Researchers were also able to predict the spread of diseases based on the chimpanzees’ social networks – for example, those at the core of the network were more likely to show clinical signs than those with fewer connections.

The good news for the endangered gorilla population in this recent study is that researchers discovered that there were limited opportunities for infections to spread between neighboring groups.

‘The outbreaks we investigated all seemed to remain within a single group rather than spreading through the wider population,’ said Yvonne Mushimiyimana, a co-author of the project.

Because humans and gorillas are so closely related, our monkey cousins ​​can catch many of the same diseases as us.

Because humans and gorillas are so closely related, our monkey cousins ​​can catch many of the same diseases as us.

‘Gorilla groups interact quite rarely, and when they do, they tend to keep their distance and rarely approach within the crucial 1-2 meter distance.’

This distance to nearby groups can actually help protect the wider population by limiting wider transmission of these infections, experts said.

However, it raised the question of where the outbreaks came from if neighboring gorilla groups did not infect each other.

Previous studies of wild monkeys have blamed pathogens of human origin.

One example is in Uganda, where two nearby chimpanzee communities began showing signs of respiratory infection at the same time, only for genetic analysis to reveal that the infections were caused by two completely separate human pathogens.

It was a surprise to researchers, but showed that both infections had been transmitted independently of humans instead of spreading between two chimpanzee communities.

‘Our best guess is that these infections in mountain gorillas come from humans,’ Morrison said.

‘It really highlights the importance of the ongoing efforts to minimize the exposure of wild great apes to human diseases during activities such as research, tourism and protection.

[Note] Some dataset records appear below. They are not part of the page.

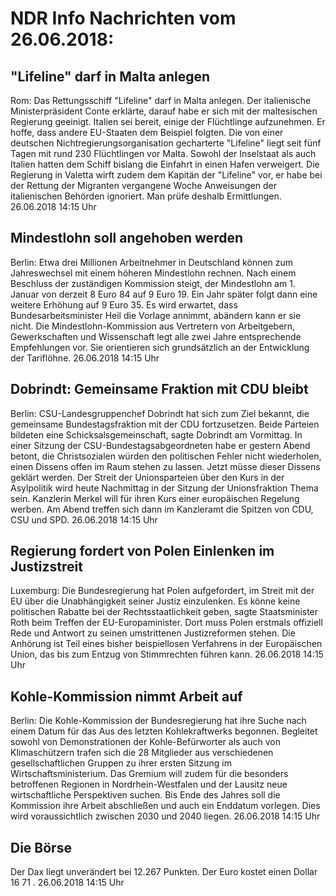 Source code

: # NDR Info Nachrichten vom 26.06.2018:


## "Lifeline" darf in Malta anlegen
Rom:   Das Rettungsschiff "Lifeline" darf in Malta anlegen. Der italienische Ministerpräsident Conte erklärte, darauf habe er sich mit der maltesischen Regierung geeinigt. Italien sei bereit, einige der Flüchtlinge aufzunehmen. Er hoffe, dass andere EU-Staaten dem Beispiel folgten. Die von einer deutschen Nichtregierungsorganisation gecharterte "Lifeline" liegt seit fünf Tagen mit rund 230 Flüchtlingen vor Malta. Sowohl der Inselstaat als auch Italien hatten dem Schiff bislang die Einfahrt in einen Hafen verweigert. Die Regierung in Valetta wirft zudem dem Kapitän der "Lifeline" vor, er habe bei der Rettung der Migranten vergangene Woche Anweisungen der italienischen Behörden ignoriert. Man prüfe deshalb Ermittlungen. 26.06.2018 14:15 Uhr 

## Mindestlohn soll angehoben werden
Berlin:       Etwa drei Millionen Arbeitnehmer in Deutschland können zum Jahreswechsel mit einem höheren Mindestlohn rechnen. Nach einem Beschluss der zuständigen Kommission steigt, der Mindestlohn am 1. Januar von derzeit 8 Euro 84 auf 9 Euro 19. Ein Jahr später folgt dann eine weitere Erhöhung auf 9 Euro 35. Es wird erwartet, dass Bundesarbeitsminister Heil die Vorlage annimmt, abändern kann er sie nicht. Die Mindestlohn-Kommission aus Vertretern von Arbeitgebern, Gewerkschaften und Wissenschaft legt alle zwei Jahre entsprechende Empfehlungen vor. Sie orientieren sich grundsätzlich an der Entwicklung der Tariflöhne. 26.06.2018 14:15 Uhr 

## Dobrindt: Gemeinsame Fraktion mit CDU bleibt
Berlin:	CSU-Landesgruppenchef Dobrindt hat sich zum Ziel bekannt, die gemeinsame Bundestagsfraktion mit der CDU fortzusetzen. Beide Parteien bildeten eine Schicksalsgemeinschaft, sagte Dobrindt am Vormittag. In einer Sitzung der CSU-Bundestagsabgeordneten habe er gestern Abend betont, die Christsozialen würden den politischen Fehler nicht wiederholen, einen Dissens offen im Raum stehen zu lassen. Jetzt müsse dieser Dissens geklärt werden. Der Streit der Unionsparteien über den Kurs in der Asylpolitik wird heute Nachmittag in der Sitzung der Unionsfraktion Thema sein. Kanzlerin Merkel will für ihren Kurs einer europäischen Regelung werben. Am Abend treffen sich dann im Kanzleramt die Spitzen von CDU, CSU und SPD. 26.06.2018 14:15 Uhr 

## Regierung fordert von Polen Einlenken im Justizstreit
Luxemburg:   Die Bundesregierung hat Polen aufgefordert, im Streit mit der EU über die Unabhängigkeit seiner Justiz einzulenken. Es könne keine politischen Rabatte bei der Rechtsstaatlichkeit geben, sagte Staatsminister Roth beim Treffen der EU-Europaminister. Dort muss Polen erstmals offiziell Rede und Antwort zu seinen umstrittenen Justizreformen stehen. Die Anhörung ist Teil eines bisher beispiellosen Verfahrens in der Europäischen Union, das bis zum Entzug von Stimmrechten führen kann. 26.06.2018 14:15 Uhr 

## Kohle-Kommission nimmt Arbeit auf
Berlin: Die Kohle-Kommission der Bundesregierung hat ihre Suche nach einem Datum für das Aus des letzten Kohlekraftwerks begonnen. Begleitet sowohl von Demonstrationen der Kohle-Befürworter als auch von Klimaschützern trafen sich die 28 Mitglieder aus verschiedenen gesellschaftlichen Gruppen zu ihrer ersten Sitzung im Wirtschaftsministerium. Das Gremium will zudem für die besonders betroffenen Regionen in Nordrhein-Westfalen und der Lausitz neue wirtschaftliche Perspektiven suchen. Bis Ende des Jahres soll die Kommission ihre Arbeit abschließen und auch ein Enddatum vorlegen. Dies wird voraussichtlich zwischen 2030 und 2040 liegen. 26.06.2018 14:15 Uhr 

## Die Börse
Der Dax liegt unverändert bei  12.267  Punkten. Der Euro kostet einen Dollar  16 71 . 26.06.2018 14:15 Uhr 
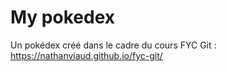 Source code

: # My pokedex
Un pokédex créé dans le cadre du cours FYC Git : https://nathanviaud.github.io/fyc-git/
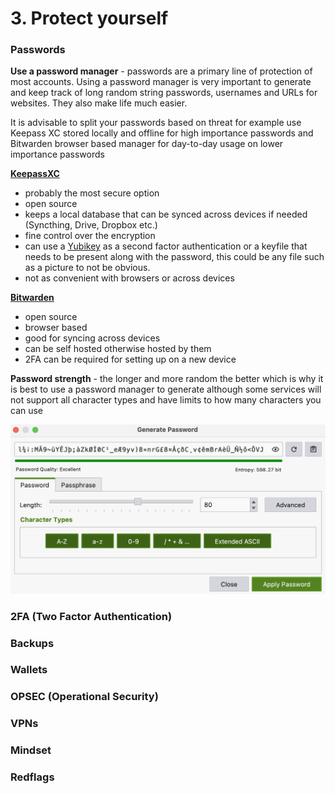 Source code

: # 3. Protect yourself

### Passwords

**Use a password manager** - passwords are a primary line of protection of most accounts. Using a password manager is very important to generate and keep track of long random string passwords, usernames and URLs for websites. They also make life much easier.

It is advisable to split your passwords based on threat for example use Keepass XC stored locally and offline for high importance passwords and Bitwarden browser based manager for day-to-day usage on lower importance passwords

****[**KeepassXC** ](https://keepassxc.org/)****

* probably the most secure option
* open source&#x20;
* keeps a local database that can be synced across devices if needed (Syncthing, Drive, Dropbox etc.)&#x20;
* fine control over the encryption
* can use a [Yubikey](https://www.yubico.com/) as a second factor authentication or a keyfile that needs to be present along with the password, this could be any file such as a picture to not be obvious.
* not as convenient with browsers or across devices

****[**Bitwarden**](https://bitwarden.com/)****

* open source&#x20;
* browser based
* good for syncing across devices
* can be self hosted otherwise hosted by them
* 2FA can be required for setting up on a new device

**Password strength** - the longer and more random the better which is why it is best to use a password manager to generate although some services will not support all character types and have limits to how many characters you can use

![KeepassXC password generator](.gitbook/assets/passw1.png)

### 2FA (Two Factor Authentication)



### Backups



### Wallets



### OPSEC (Operational Security)



### VPNs



### Mindset



### Redflags



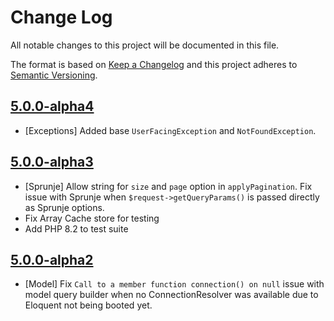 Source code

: # Change Log

All notable changes to this project will be documented in this file.

The format is based on [Keep a Changelog](http://keepachangelog.com/en/1.0.0/)
and this project adheres to [Semantic Versioning](http://semver.org/spec/v2.0.0.html).

## [5.0.0-alpha4](https://github.com/userfrosting/sprinkle-core/compare/5.0.0-alpha3...5.0.0-alpha4)

- [Exceptions] Added base `UserFacingException` and `NotFoundException`.

## [5.0.0-alpha3](https://github.com/userfrosting/sprinkle-core/compare/5.0.0-alpha2...5.0.0-alpha3)

- [Sprunje] Allow string for `size` and `page` option in `applyPagination`. Fix issue with Sprunje when `$request->getQueryParams()` is passed directly as Sprunje options. 
- Fix Array Cache store for testing
- Add PHP 8.2 to test suite

## [5.0.0-alpha2](https://github.com/userfrosting/sprinkle-core/compare/5.0.0-alpha1...5.0.0-alpha2)

- [Model] Fix `Call to a member function connection() on null` issue with model query builder when no ConnectionResolver was available due to Eloquent not being booted yet.

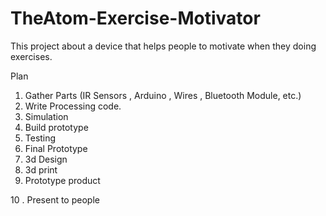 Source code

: # TheAtom-Exercise-Motivator
This project about a device that helps people to motivate when they doing exercises.

Plan
1. Gather Parts (IR Sensors , Arduino , Wires , Bluetooth Module, etc.)
2. Write Processing code.
3. Simulation 
4. Build prototype
5. Testing
6. Final Prototype
7. 3d Design
8. 3d print
9. Prototype product

10 . Present to people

‘Vaccination, mask use and maintaining proper distance are all more important than ever in the midst of a global pandemic.’

The purpose of the research is to identify strategies for limiting disease prevalence. Researchers hope their study will help understand how transmission can work in different gorilla populations.

‘The results of this study suggest that since respiratory diseases are rapidly transmitted within gorilla groups and transmission between groups is much less common, strategies that prevent initial transmission within a group may be most effective,’ says Dr. Tara Stoinski, President and Chief Scientific Officer of the Fossey Foundation.

‘For Covid-19 and other human respiratory pathogens, it means preventing the first introduction of a disease from a human to a gorilla.’

She added: ‘Although the research was completed well before the appearance of Covid-19, the current pandemic highlights the fact that it is more important than ever to minimize the transmission routes of monkeys that pose a risk to wild great apes and humans. alike. ‘

The research is published in the journal Scientific Reports.


A study published in January 2017 warned that for most of the world’s 504 primate species, it is now ’11th hour’ on earth – with almost two-thirds facing extinction and 75 percent of the population in decline.

Scientists have warned that the world's primates are in danger due to human activities

Scientists have warned that the world’s primates are in danger due to human activities

Behind the collapse in numbers is an increase in industrial agriculture, large-scale cattle farming, deforestation, oil and gas drilling, mining, dam construction and road construction.

The illegal trade in bushmeat – killing monkeys and monkeys for their meat – also decimates the animals, just as changing climates and diseases spread from humans to monkeys.

Growing trees to produce palm oil – used in many popular foods – is a particular threat to primates in Indonesia, as is mining for gold and sapphires in Madagascar.

With many species living in rainforests, the felling of millions of acres of forest to cover the growing demand for timber or to clear land for agriculture is destroying their habitat and making the population more fragmented.